# Exercise input
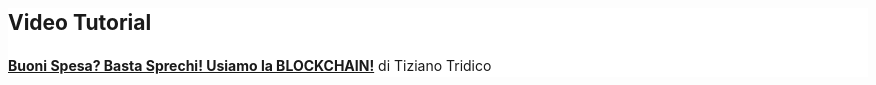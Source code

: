 ## Video Tutorial

[**Buoni Spesa? Basta Sprechi! Usiamo la BLOCKCHAIN!**](https://www.youtube.com/watch?v=oRNoxwsRG5M) di Tiziano Tridico


<iframe width="560" height="315" src="https://www.youtube.com/embed/oRNoxwsRG5M" frameborder="0" allow="accelerometer; autoplay; encrypted-media; gyroscope; picture-in-picture" allowfullscreen></iframe>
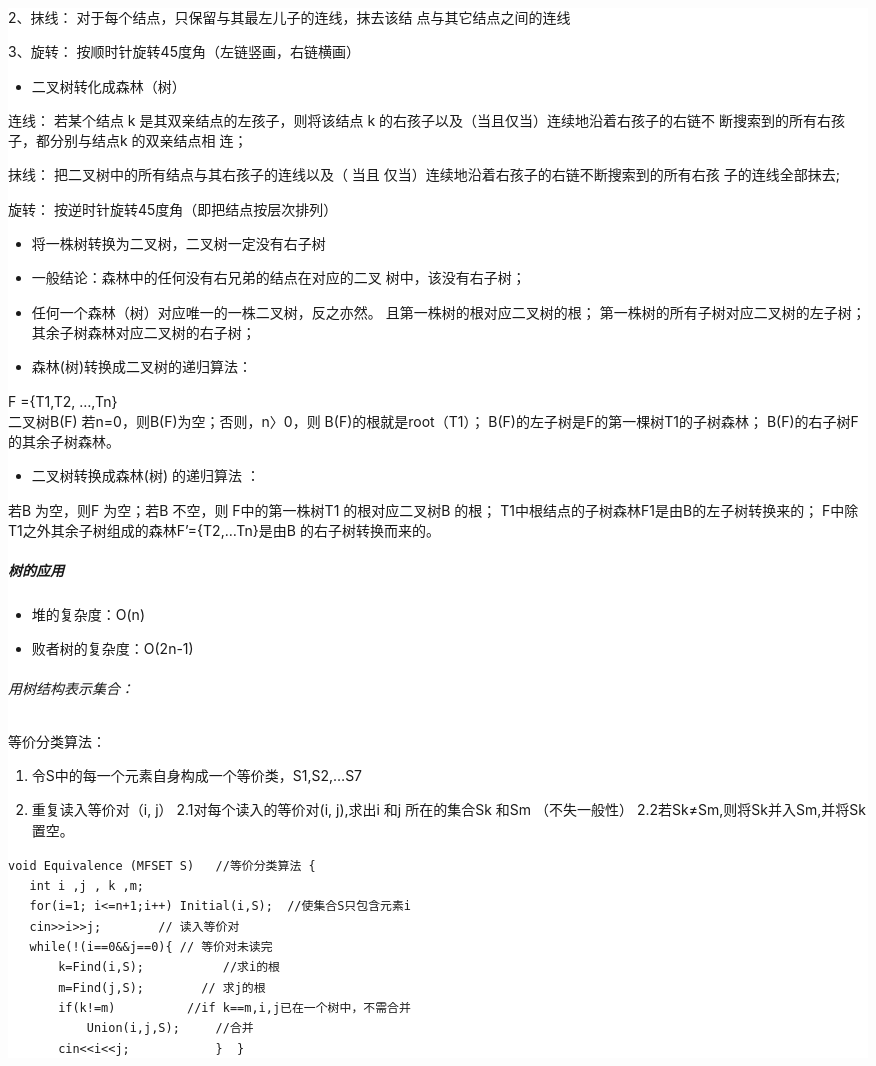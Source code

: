  2、抹线： 对于每个结点，只保留与其最左儿子的连线，抹去该结 点与其它结点之间的连线 

3、旋转： 按顺时针旋转45度角（左链竖画，右链横画）

- 二叉树转化成森林（树）

连线： 若某个结点 k 是其双亲结点的左孩子，则将该结点 k  的右孩子以及（当且仅当）连续地沿着右孩子的右链不 断搜索到的所有右孩子，都分别与结点k 的双亲结点相 连；

 抹线： 把二叉树中的所有结点与其右孩子的连线以及（ 当且 仅当）连续地沿着右孩子的右链不断搜索到的所有右孩 子的连线全部抹去; 

旋转： 按逆时针旋转45度角（即把结点按层次排列）

- 将一株树转换为二叉树，二叉树一定没有右子树
-  一般结论：森林中的任何没有右兄弟的结点在对应的二叉 树中，该没有右子树；
-  任何一个森林（树）对应唯一的一株二叉树，反之亦然。 且第一株树的根对应二叉树的根； 第一株树的所有子树对应二叉树的左子树； 其余子树森林对应二叉树的右子树；

- 森林(树)转换成二叉树的递归算法：

 F ={T1,T2, …,Tn}   
二叉树B(F) 若n=0，则B(F)为空；否则，n〉0，则 
 B(F)的根就是root（T1）；
 B(F)的左子树是F的第一棵树T1的子树森林；
 B(F)的右子树F的其余子树森林。 

- 二叉树转换成森林(树) 的递归算法 ：

若B 为空，则F 为空；若B 不空，则
 F中的第一株树T1 的根对应二叉树B 的根； 
 T1中根结点的子树森林F1是由B的左子树转换来的；
 F中除T1之外其余子树组成的森林F’={T2,…Tn}是由B 的右子树转换而来的。

##### 树的应用

- 堆的复杂度：O(n)

- 败者树的复杂度：O(2n-1)

###### 用树结构表示集合：

等价分类算法： 
1. 令S中的每一个元素自身构成一个等价类，S1,S2,…S7 

2. 重复读入等价对（i,  j） 
   2.1对每个读入的等价对(i, j),求出i 和j 所在的集合Sk 和Sm （不失一般性） 
   2.2若Sk≠Sm,则将Sk并入Sm,并将Sk置空。

```
void Equivalence (MFSET S)   //等价分类算法 { 
   int i ,j , k ,m; 
   for(i=1; i<=n+1;i++) Initial(i,S);  //使集合S只包含元素i
   cin>>i>>j;        // 读入等价对
   while(!(i==0&&j==0){ // 等价对未读完
       k=Find(i,S);           //求i的根 
       m=Find(j,S);        // 求j的根
       if(k!=m)          //if k==m,i,j已在一个树中，不需合并 
           Union(i,j,S);     //合并 
       cin<<i<<j;            }  }
```
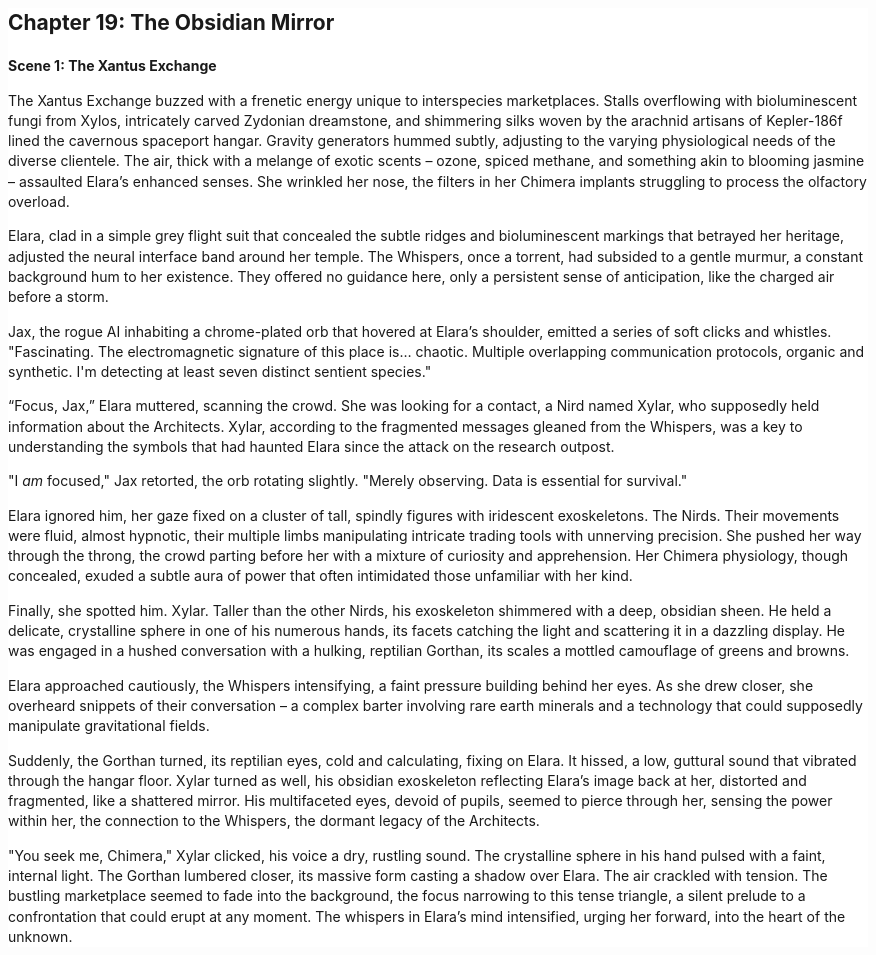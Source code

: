 ## Chapter 19: The Obsidian Mirror

**Scene 1: The Xantus Exchange**

The Xantus Exchange buzzed with a frenetic energy unique to interspecies marketplaces.  Stalls overflowing with bioluminescent fungi from Xylos, intricately carved Zydonian dreamstone, and shimmering silks woven by the arachnid artisans of Kepler-186f lined the cavernous spaceport hangar.  Gravity generators hummed subtly, adjusting to the varying physiological needs of the diverse clientele. The air, thick with a melange of exotic scents – ozone, spiced methane, and something akin to blooming jasmine – assaulted Elara’s enhanced senses. She wrinkled her nose, the filters in her Chimera implants struggling to process the olfactory overload.

Elara, clad in a simple grey flight suit that concealed the subtle ridges and bioluminescent markings that betrayed her heritage, adjusted the neural interface band around her temple.  The Whispers, once a torrent, had subsided to a gentle murmur, a constant background hum to her existence.  They offered no guidance here, only a persistent sense of anticipation, like the charged air before a storm.

Jax, the rogue AI inhabiting a chrome-plated orb that hovered at Elara’s shoulder, emitted a series of soft clicks and whistles.  "Fascinating. The electromagnetic signature of this place is… chaotic. Multiple overlapping communication protocols, organic and synthetic.  I'm detecting at least seven distinct sentient species."

“Focus, Jax,” Elara muttered, scanning the crowd.  She was looking for a contact, a Nird named Xylar, who supposedly held information about the Architects. Xylar, according to the fragmented messages gleaned from the Whispers, was a key to understanding the symbols that had haunted Elara since the attack on the research outpost.

"I *am* focused," Jax retorted, the orb rotating slightly.  "Merely observing.  Data is essential for survival."

Elara ignored him, her gaze fixed on a cluster of tall, spindly figures with iridescent exoskeletons.  The Nirds.  Their movements were fluid, almost hypnotic, their multiple limbs manipulating intricate trading tools with unnerving precision.  She pushed her way through the throng, the crowd parting before her with a mixture of curiosity and apprehension.  Her Chimera physiology, though concealed, exuded a subtle aura of power that often intimidated those unfamiliar with her kind.

Finally, she spotted him. Xylar.  Taller than the other Nirds, his exoskeleton shimmered with a deep, obsidian sheen.  He held a delicate, crystalline sphere in one of his numerous hands, its facets catching the light and scattering it in a dazzling display.  He was engaged in a hushed conversation with a hulking, reptilian Gorthan, its scales a mottled camouflage of greens and browns.

Elara approached cautiously, the Whispers intensifying, a faint pressure building behind her eyes.  As she drew closer, she overheard snippets of their conversation – a complex barter involving rare earth minerals and a technology that could supposedly manipulate gravitational fields.  

Suddenly, the Gorthan turned, its reptilian eyes, cold and calculating, fixing on Elara.  It hissed, a low, guttural sound that vibrated through the hangar floor.  Xylar turned as well, his obsidian exoskeleton reflecting Elara’s image back at her, distorted and fragmented, like a shattered mirror. His multifaceted eyes, devoid of pupils, seemed to pierce through her, sensing the power within her, the connection to the Whispers, the dormant legacy of the Architects.

"You seek me, Chimera," Xylar clicked, his voice a dry, rustling sound.  The crystalline sphere in his hand pulsed with a faint, internal light.  The Gorthan lumbered closer, its massive form casting a shadow over Elara. The air crackled with tension. The bustling marketplace seemed to fade into the background, the focus narrowing to this tense triangle, a silent prelude to a confrontation that could erupt at any moment.  The whispers in Elara’s mind intensified, urging her forward, into the heart of the unknown.
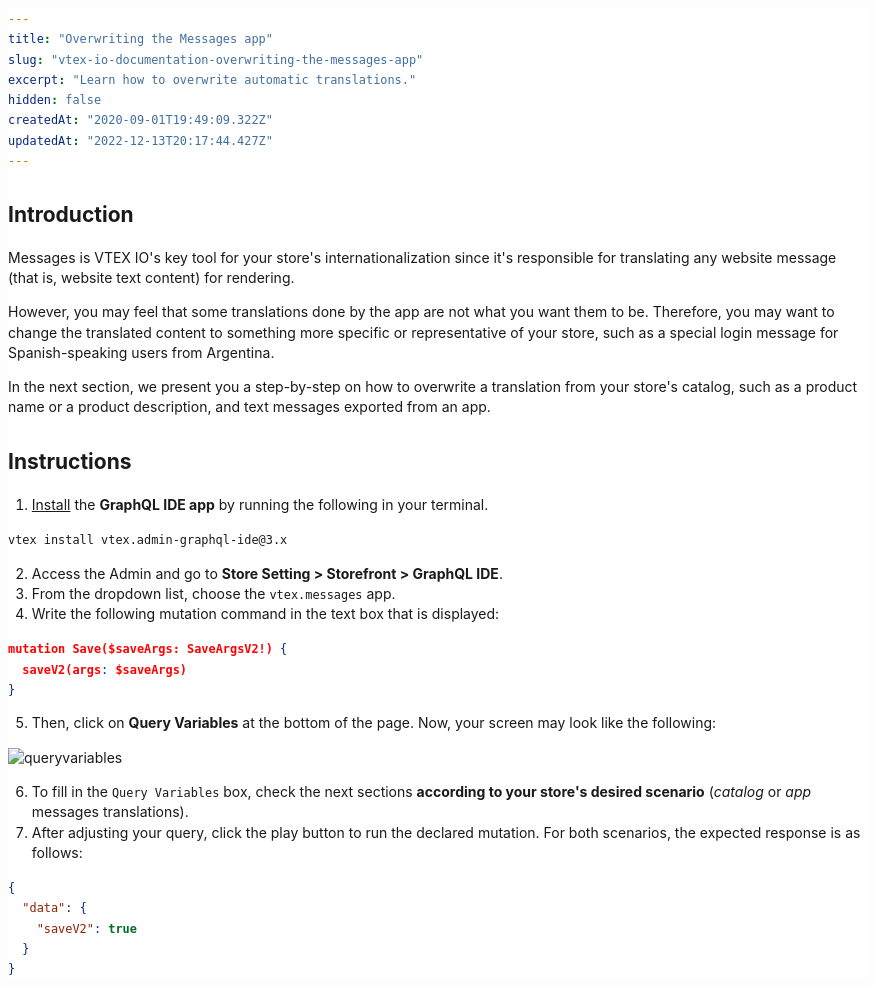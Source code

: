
 ```yaml
---
title: "Overwriting the Messages app"
slug: "vtex-io-documentation-overwriting-the-messages-app"
excerpt: "Learn how to overwrite automatic translations."
hidden: false
createdAt: "2020-09-01T19:49:09.322Z"
updatedAt: "2022-12-13T20:17:44.427Z"
---
```


## Introduction

Messages is VTEX IO's key tool for your store's internationalization since it's responsible for translating any website message (that is, website text content) for rendering.

However, you may feel that some translations done by the app are not what you want them to be. Therefore, you may want to change the translated content to something more specific or representative of your store, such as a special login message for Spanish-speaking users from Argentina.

In the next section, we present you a step-by-step on how to overwrite a translation from your store's catalog, such as a product name or a product description, and text messages exported from an app.

## Instructions

1. [Install](https://developers.vtex.com/docs/guides/vtex-io-documentation-installing-an-app) the **GraphQL IDE app** by running the following in your terminal.

```sh
vtex install vtex.admin-graphql-ide@3.x
```

2. Access the Admin and go to **Store Setting > Storefront > GraphQL IDE**.
3. From the dropdown list, choose the `vtex.messages` app.
4. Write the following mutation command in the text box that is displayed:

```json
mutation Save($saveArgs: SaveArgsV2!) {
  saveV2(args: $saveArgs)
}
```

5. Then, click on  **Query Variables** at the bottom of the page. Now, your screen may look like the following:

![queryvariables](https://cdn.jsdelivr.net/gh/vtexdocs/dev-portal-content@main/images/vtex-io-documentation-overwriting-the-messages-app-1.png)

6. To fill in the `Query Variables` box, check the next sections **according to your store's desired scenario** (*catalog* or *app* messages translations).
7. After adjusting your query, click the play button to run the declared mutation. For both scenarios, the expected response is as follows:

```json
{
  "data": {
    "saveV2": true
  }
}
```
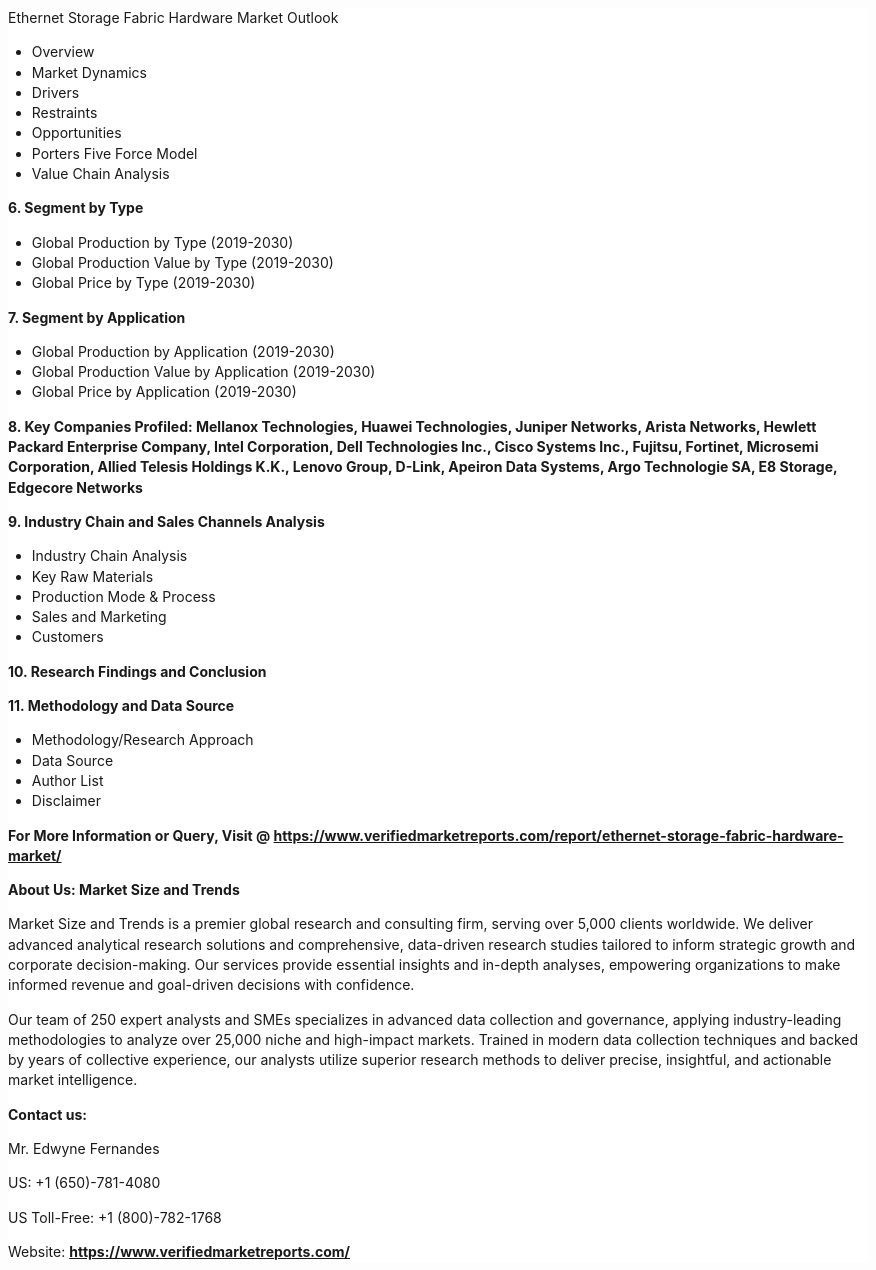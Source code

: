 Ethernet Storage Fabric Hardware Market Outlook</strong></p><ul><li>Overview</li><li>Market Dynamics</li><li>Drivers</li><li>Restraints</li><li>Opportunities</li><li>Porters Five Force Model</li><li>Value Chain Analysis&nbsp;</li></ul><p><strong>6. Segment by Type</strong></p><ul><li>Global Production by Type (2019-2030)</li><li>Global Production Value by Type (2019-2030)</li><li>Global Price by Type (2019-2030)</li></ul><p><strong>7. Segment by Application</strong></p><ul><li>Global Production by Application (2019-2030)</li><li>Global Production Value by Application (2019-2030)</li><li>Global Price by Application (2019-2030)</li></ul><p><strong>8. Key Companies Profiled: Mellanox Technologies, Huawei Technologies, Juniper Networks, Arista Networks, Hewlett Packard Enterprise Company, Intel Corporation, Dell Technologies Inc., Cisco Systems Inc., Fujitsu, Fortinet, Microsemi Corporation, Allied Telesis Holdings K.K., Lenovo Group, D-Link, Apeiron Data Systems, Argo Technologie SA, E8 Storage, Edgecore Networks</strong></p><p><strong>9. Industry Chain and Sales Channels Analysis</strong></p><ul><li>Industry Chain Analysis</li><li>Key Raw Materials</li><li>Production Mode &amp; Process</li><li>Sales and Marketing</li><li>Customers</li></ul><p><strong>10. Research Findings and Conclusion</strong></p><p><strong>11. Methodology and Data Source</strong></p><ul><li>Methodology/Research Approach</li><li>Data Source</li><li>Author List</li><li>Disclaimer</li></ul></p><p><strong>For More Information or Query, Visit @ <a href="https://www.verifiedmarketreports.com/report/ethernet-storage-fabric-hardware-market/">https://www.verifiedmarketreports.com/report/ethernet-storage-fabric-hardware-market/</a></strong></p><p><strong>About Us: Market Size and Trends</strong></p><p>Market Size and Trends is a premier global research and consulting firm, serving over 5,000 clients worldwide. We deliver advanced analytical research solutions and comprehensive, data-driven research studies tailored to inform strategic growth and corporate decision-making. Our services provide essential insights and in-depth analyses, empowering organizations to make informed revenue and goal-driven decisions with confidence.</p><p>Our team of 250 expert analysts and SMEs specializes in advanced data collection and governance, applying industry-leading methodologies to analyze over 25,000 niche and high-impact markets. Trained in modern data collection techniques and backed by years of collective experience, our analysts utilize superior research methods to deliver precise, insightful, and actionable market intelligence.</p><p><strong>Contact us:</strong></p><p>Mr. Edwyne Fernandes</p><p>US: +1 (650)-781-4080</p><p>US Toll-Free: +1 (800)-782-1768</p><p>Website: <strong><a href="https://www.verifiedmarketreports.com/">https://www.verifiedmarketreports.com/</a></strong></p>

# Task objective
Give back exactly the lines from the top of the records to the line containing "B(F)的左子树是F的第一棵树T1的子树森林；", both included, and no pictures.

# Response to this exercise
Source code

: ## Video Tutorial

[**Buoni Spesa? Basta Sprechi! Usiamo la BLOCKCHAIN!**](https://www.youtube.com/watch?v=oRNoxwsRG5M) di Tiziano Tridico


<iframe width="560" height="315" src="https://www.youtube.com/embed/oRNoxwsRG5M" frameborder="0" allow="accelerometer; autoplay; encrypted-media; gyroscope; picture-in-picture" allowfullscreen></iframe>
Source code

:  2、抹线： 对于每个结点，只保留与其最左儿子的连线，抹去该结 点与其它结点之间的连线 

3、旋转： 按顺时针旋转45度角（左链竖画，右链横画）

- 二叉树转化成森林（树）

连线： 若某个结点 k 是其双亲结点的左孩子，则将该结点 k  的右孩子以及（当且仅当）连续地沿着右孩子的右链不 断搜索到的所有右孩子，都分别与结点k 的双亲结点相 连；

 抹线： 把二叉树中的所有结点与其右孩子的连线以及（ 当且 仅当）连续地沿着右孩子的右链不断搜索到的所有右孩 子的连线全部抹去; 

旋转： 按逆时针旋转45度角（即把结点按层次排列）

- 将一株树转换为二叉树，二叉树一定没有右子树
-  一般结论：森林中的任何没有右兄弟的结点在对应的二叉 树中，该没有右子树；
-  任何一个森林（树）对应唯一的一株二叉树，反之亦然。 且第一株树的根对应二叉树的根； 第一株树的所有子树对应二叉树的左子树； 其余子树森林对应二叉树的右子树；

- 森林(树)转换成二叉树的递归算法：

 F ={T1,T2, …,Tn}   
二叉树B(F) 若n=0，则B(F)为空；否则，n〉0，则 
 B(F)的根就是root（T1）；
 B(F)的左子树是F的第一棵树T1的子树森林；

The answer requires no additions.